Four of the teachers noted the behavioural challenges that these students sometimes presented. Miss L (School CI) commented: “A lot of these gifted and talented kids are not very well behaved or hard workers. They have a sense of humour; you have to have your wits about you”. They were also described by Mrs K (School GIS) as “not sit-still kids. They’re not kids who are going to sit still very long unless their brains are actually engaged”.

Other teachers have identified them and said ‘I can’t stand that kid’, the kids who are challengers.…it’s definitely not always recognized as people see them as cheeky, rude, and precocious, inappropriate and their jokes not a smart thing to say. But really, it’s a very smart thing. (Mrs J, School BP)

The majority of those kids can be quite demanding almost to the point where they are a little bit arrogant. If they don’t rate the teacher, good kids will turn and blame the teacher for not doing well. (Mr M, School KS)

For one teacher this issue of challenging behaviour was problematic. She expressed concerns and was observed having difficulties managing her class; this issue was also raised by the parent with a child in this class.

Additionally, although it could perhaps be considered a minor aspect, is the issue of presentation skills. Overall these gifted and talented students did not present their work to a particularly high standard (work samples were collected from all students in the study). Some of the students commented that it just was not an issue for them. They saw it as a teacher problem and were usually frustrated by teachers who demanded neat layout. A few of the Year 6 students cynically mentioned the teachers who liked borders around project work.
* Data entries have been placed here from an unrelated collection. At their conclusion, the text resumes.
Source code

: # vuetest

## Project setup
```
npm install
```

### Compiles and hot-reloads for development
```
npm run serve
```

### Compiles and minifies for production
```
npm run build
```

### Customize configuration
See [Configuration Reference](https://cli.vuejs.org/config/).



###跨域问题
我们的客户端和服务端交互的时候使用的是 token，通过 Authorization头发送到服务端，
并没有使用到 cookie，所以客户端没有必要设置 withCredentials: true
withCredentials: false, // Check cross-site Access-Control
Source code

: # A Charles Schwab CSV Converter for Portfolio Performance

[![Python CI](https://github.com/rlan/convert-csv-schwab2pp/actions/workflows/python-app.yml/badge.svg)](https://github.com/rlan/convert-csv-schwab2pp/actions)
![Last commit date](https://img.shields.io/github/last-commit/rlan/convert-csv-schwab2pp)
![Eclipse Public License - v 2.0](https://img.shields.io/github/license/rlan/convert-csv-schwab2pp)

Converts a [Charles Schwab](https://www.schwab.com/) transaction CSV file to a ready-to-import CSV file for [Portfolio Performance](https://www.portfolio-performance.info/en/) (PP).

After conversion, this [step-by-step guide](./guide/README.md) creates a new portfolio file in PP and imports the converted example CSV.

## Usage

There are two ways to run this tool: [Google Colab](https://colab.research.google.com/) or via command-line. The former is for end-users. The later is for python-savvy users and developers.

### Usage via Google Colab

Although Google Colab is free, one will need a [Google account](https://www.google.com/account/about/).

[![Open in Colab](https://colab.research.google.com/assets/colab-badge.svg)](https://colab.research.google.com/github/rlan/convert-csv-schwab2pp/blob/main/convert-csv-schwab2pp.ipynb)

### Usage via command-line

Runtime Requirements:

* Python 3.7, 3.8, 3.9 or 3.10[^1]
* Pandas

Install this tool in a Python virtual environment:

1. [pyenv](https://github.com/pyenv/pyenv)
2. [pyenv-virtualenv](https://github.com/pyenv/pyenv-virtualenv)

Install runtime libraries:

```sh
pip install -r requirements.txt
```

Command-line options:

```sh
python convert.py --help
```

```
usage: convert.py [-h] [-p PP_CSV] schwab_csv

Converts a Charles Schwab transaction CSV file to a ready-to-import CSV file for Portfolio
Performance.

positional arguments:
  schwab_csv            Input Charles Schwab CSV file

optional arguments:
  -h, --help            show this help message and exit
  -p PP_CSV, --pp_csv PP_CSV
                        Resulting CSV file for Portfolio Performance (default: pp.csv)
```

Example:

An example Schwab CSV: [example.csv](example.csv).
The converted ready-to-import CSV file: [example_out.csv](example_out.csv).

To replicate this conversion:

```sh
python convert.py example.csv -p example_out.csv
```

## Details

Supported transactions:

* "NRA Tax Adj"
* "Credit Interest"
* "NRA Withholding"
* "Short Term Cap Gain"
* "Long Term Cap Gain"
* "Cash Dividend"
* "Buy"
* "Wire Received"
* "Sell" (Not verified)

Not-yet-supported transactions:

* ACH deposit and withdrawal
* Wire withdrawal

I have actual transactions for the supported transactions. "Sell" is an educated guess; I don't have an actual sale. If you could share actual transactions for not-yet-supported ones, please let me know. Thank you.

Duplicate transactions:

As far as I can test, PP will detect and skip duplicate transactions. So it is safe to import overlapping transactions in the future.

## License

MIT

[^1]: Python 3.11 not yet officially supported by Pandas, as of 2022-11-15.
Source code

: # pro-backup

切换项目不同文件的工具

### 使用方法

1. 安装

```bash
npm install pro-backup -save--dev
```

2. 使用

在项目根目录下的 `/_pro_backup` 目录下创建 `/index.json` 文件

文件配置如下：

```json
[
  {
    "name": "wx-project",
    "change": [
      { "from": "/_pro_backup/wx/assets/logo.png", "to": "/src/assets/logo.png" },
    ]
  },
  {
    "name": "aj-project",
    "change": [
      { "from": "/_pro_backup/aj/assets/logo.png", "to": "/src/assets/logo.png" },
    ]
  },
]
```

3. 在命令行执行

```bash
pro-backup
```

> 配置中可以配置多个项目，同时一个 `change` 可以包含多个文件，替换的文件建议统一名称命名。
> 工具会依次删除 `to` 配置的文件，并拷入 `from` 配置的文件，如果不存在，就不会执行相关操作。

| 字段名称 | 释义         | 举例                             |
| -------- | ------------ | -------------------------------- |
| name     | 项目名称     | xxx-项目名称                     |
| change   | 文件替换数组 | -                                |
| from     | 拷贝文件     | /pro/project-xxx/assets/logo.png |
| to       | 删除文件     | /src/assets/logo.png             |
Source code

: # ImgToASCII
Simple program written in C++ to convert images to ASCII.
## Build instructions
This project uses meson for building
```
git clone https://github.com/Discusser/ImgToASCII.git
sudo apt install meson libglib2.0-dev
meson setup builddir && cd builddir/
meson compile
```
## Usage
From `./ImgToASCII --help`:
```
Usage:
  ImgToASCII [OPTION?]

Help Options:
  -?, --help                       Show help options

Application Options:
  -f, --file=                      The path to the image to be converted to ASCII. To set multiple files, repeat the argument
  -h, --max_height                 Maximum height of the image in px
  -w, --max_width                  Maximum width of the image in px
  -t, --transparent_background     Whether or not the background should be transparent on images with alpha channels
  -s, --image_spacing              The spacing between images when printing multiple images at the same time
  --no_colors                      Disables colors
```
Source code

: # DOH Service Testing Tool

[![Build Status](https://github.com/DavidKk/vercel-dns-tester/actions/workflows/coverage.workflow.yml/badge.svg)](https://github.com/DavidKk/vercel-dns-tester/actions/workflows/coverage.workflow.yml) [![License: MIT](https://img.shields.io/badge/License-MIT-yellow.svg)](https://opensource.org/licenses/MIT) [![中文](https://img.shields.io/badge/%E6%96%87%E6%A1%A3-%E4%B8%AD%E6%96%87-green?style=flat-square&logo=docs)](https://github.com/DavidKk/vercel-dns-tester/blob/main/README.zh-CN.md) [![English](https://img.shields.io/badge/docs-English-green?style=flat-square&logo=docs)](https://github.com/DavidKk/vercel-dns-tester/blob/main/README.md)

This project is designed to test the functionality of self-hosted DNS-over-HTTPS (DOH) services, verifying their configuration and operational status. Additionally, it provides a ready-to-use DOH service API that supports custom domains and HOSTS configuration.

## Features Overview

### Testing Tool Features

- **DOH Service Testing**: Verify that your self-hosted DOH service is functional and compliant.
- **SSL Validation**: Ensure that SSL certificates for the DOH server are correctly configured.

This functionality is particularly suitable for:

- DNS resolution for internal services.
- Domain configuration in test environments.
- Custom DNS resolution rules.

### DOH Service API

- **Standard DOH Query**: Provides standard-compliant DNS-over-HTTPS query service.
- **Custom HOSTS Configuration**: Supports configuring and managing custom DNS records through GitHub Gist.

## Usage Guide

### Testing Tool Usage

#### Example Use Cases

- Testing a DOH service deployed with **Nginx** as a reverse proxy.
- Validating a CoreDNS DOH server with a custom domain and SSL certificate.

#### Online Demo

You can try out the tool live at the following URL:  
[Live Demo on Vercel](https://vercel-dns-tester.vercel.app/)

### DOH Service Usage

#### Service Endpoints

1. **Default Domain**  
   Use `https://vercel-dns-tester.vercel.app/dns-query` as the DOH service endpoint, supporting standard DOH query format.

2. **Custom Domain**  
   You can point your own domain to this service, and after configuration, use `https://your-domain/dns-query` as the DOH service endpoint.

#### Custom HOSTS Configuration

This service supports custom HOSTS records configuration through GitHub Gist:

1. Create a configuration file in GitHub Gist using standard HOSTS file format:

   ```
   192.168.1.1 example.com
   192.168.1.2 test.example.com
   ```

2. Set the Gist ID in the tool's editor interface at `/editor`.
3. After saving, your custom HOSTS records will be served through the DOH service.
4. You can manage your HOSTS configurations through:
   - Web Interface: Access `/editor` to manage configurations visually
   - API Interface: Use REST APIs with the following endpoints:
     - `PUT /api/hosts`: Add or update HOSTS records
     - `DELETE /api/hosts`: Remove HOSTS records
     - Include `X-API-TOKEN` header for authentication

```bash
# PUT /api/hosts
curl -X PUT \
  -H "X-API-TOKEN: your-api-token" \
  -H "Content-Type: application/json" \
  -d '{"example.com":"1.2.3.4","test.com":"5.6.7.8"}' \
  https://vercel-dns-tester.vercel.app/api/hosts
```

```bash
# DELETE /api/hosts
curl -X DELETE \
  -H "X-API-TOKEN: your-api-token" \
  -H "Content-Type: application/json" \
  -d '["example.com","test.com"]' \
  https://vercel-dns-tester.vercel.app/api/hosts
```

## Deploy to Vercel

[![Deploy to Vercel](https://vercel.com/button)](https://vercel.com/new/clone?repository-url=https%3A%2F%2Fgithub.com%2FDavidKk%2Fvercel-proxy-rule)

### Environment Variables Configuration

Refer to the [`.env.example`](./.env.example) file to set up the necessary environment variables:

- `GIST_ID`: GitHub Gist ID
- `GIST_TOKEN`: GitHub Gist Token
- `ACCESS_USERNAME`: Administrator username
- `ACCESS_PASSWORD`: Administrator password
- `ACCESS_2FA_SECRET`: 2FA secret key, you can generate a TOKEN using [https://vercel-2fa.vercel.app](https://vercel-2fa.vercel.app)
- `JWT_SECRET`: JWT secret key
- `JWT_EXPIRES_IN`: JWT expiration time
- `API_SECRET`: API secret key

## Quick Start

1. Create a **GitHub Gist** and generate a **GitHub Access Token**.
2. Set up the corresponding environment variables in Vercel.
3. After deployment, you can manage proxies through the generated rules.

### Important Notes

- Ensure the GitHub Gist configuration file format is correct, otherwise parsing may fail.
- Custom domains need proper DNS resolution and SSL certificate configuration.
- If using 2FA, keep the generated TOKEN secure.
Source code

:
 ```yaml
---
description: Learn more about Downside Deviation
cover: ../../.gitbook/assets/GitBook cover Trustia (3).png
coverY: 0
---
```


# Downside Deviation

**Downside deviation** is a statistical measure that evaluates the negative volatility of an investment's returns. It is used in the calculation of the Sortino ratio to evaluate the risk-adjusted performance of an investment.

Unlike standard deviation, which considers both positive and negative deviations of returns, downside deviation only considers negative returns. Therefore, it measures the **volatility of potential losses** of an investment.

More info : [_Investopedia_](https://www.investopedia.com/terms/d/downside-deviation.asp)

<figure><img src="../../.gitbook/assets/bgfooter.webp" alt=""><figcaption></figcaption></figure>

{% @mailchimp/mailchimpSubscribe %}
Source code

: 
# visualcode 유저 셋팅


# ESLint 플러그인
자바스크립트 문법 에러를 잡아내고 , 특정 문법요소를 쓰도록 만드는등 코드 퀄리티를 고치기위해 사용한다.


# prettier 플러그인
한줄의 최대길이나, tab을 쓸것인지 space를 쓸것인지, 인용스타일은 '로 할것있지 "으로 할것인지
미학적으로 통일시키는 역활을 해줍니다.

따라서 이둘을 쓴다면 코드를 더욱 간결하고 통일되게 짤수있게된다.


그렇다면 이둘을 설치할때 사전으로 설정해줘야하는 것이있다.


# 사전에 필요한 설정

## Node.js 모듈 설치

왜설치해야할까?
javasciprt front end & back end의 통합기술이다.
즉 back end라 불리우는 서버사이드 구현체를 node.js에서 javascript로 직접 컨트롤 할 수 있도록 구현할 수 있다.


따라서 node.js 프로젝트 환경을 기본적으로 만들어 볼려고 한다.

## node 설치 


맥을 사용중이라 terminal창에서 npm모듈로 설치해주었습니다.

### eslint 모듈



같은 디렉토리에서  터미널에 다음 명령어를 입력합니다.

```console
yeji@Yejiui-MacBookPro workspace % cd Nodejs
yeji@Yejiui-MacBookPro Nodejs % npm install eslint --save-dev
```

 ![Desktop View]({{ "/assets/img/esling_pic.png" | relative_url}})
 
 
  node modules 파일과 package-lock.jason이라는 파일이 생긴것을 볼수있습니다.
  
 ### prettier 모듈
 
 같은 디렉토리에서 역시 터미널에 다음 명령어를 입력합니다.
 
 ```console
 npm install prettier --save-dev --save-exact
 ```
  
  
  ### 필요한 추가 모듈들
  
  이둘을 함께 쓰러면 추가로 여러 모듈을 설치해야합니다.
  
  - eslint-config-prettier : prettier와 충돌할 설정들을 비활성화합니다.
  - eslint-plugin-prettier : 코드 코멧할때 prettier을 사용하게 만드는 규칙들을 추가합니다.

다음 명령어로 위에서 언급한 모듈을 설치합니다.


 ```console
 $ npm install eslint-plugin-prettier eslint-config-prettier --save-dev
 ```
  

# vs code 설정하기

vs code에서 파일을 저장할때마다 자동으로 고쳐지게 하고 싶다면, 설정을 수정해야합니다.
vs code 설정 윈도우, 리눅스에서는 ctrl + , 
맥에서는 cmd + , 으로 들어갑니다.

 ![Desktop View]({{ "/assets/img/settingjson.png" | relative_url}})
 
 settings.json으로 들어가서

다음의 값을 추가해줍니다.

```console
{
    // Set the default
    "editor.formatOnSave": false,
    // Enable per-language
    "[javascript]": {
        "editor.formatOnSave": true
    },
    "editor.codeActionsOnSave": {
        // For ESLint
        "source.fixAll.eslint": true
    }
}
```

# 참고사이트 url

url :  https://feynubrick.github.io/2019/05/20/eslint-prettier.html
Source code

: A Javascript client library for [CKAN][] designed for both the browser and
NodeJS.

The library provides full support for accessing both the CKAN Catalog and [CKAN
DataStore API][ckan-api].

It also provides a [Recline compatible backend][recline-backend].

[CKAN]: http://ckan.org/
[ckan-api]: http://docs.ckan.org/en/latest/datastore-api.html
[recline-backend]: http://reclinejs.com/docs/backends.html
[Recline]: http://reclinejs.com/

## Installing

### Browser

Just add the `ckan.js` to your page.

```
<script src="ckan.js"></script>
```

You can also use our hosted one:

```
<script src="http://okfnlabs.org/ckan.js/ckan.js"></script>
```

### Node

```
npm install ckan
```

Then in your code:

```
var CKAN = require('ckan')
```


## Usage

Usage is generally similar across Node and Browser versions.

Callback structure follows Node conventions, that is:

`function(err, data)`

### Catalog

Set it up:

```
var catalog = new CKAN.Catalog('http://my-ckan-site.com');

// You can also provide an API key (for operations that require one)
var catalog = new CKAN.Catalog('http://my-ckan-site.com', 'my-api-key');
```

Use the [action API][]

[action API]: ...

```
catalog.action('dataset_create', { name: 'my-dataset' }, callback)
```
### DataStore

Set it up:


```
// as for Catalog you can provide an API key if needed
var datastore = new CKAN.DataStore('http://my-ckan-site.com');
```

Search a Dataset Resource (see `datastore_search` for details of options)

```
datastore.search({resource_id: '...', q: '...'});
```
As Mr J (School FIS) said, “generally their handwriting is terrible, but they are accurate too”. The teachers commented that they were more interested in gaining insight into a student’s thinking. However, some of the students expressed frustration at having to write down their thought processes and explained that answers sometimes just came into their heads and they really were not interested in how they got there, but “it was right, so who cares?” One parent explained that she tried to convince her son about the importance of being able to record his thinking. Victor’s mum explained that “he does know what he’s doing, but

he’s too lazy to write it down”. Victor’s response was “What’s the big deal I know the answer? It didn’t say ‘show’”.

6.2.3 Students’ Interests and Hobbies

The students reported in the interviews a range of interests and hobbies. These are shown in Table 6.1.

Table 6.1

Students’ Interests and Hobbies

Name Interests & Hobbies11

Lily Animals, Reading (long books)

Bob Animals, Sports

Nardu Computer games

Joshua Soccer, Computer games

Victor Computer games

Mia Dance: ballet, jazz, hip-hop, Scouts

Eric Computer games, sports

Martin Sports (touch, cricket), reading (Sci-fi), computer games

Ryan Origami, code breakers, computer games, sports (speed skating, gymnastics,

hockey, touch).

Tim Sports (hockey, cricket, rugby), Computer games

Karen Drawing, artwork, reading

Nina Reading (fantasy), daydreaming, keyboard, karate, art, modelling, writing

(poems & fantasy)

Amir Computer games, sports

Lewis Reading, sports, animals

Paul Sports (badminton, tennis, basketball), computer games

There were few commonalities to be drawn from this except that the students’ interests were wide ranging and included outdoor pursuits. Computer games were the most common interest across the group and were mentioned by nine of the students (all boys). Five students listed reading and a few of the activities (origami, codes, and modelling) could be considered to be mathematical. Some of the activities demand

self-directedness, but it is not possible to comment on the level of task commitment, persistence, and motivation in relation to these interests and hobbies.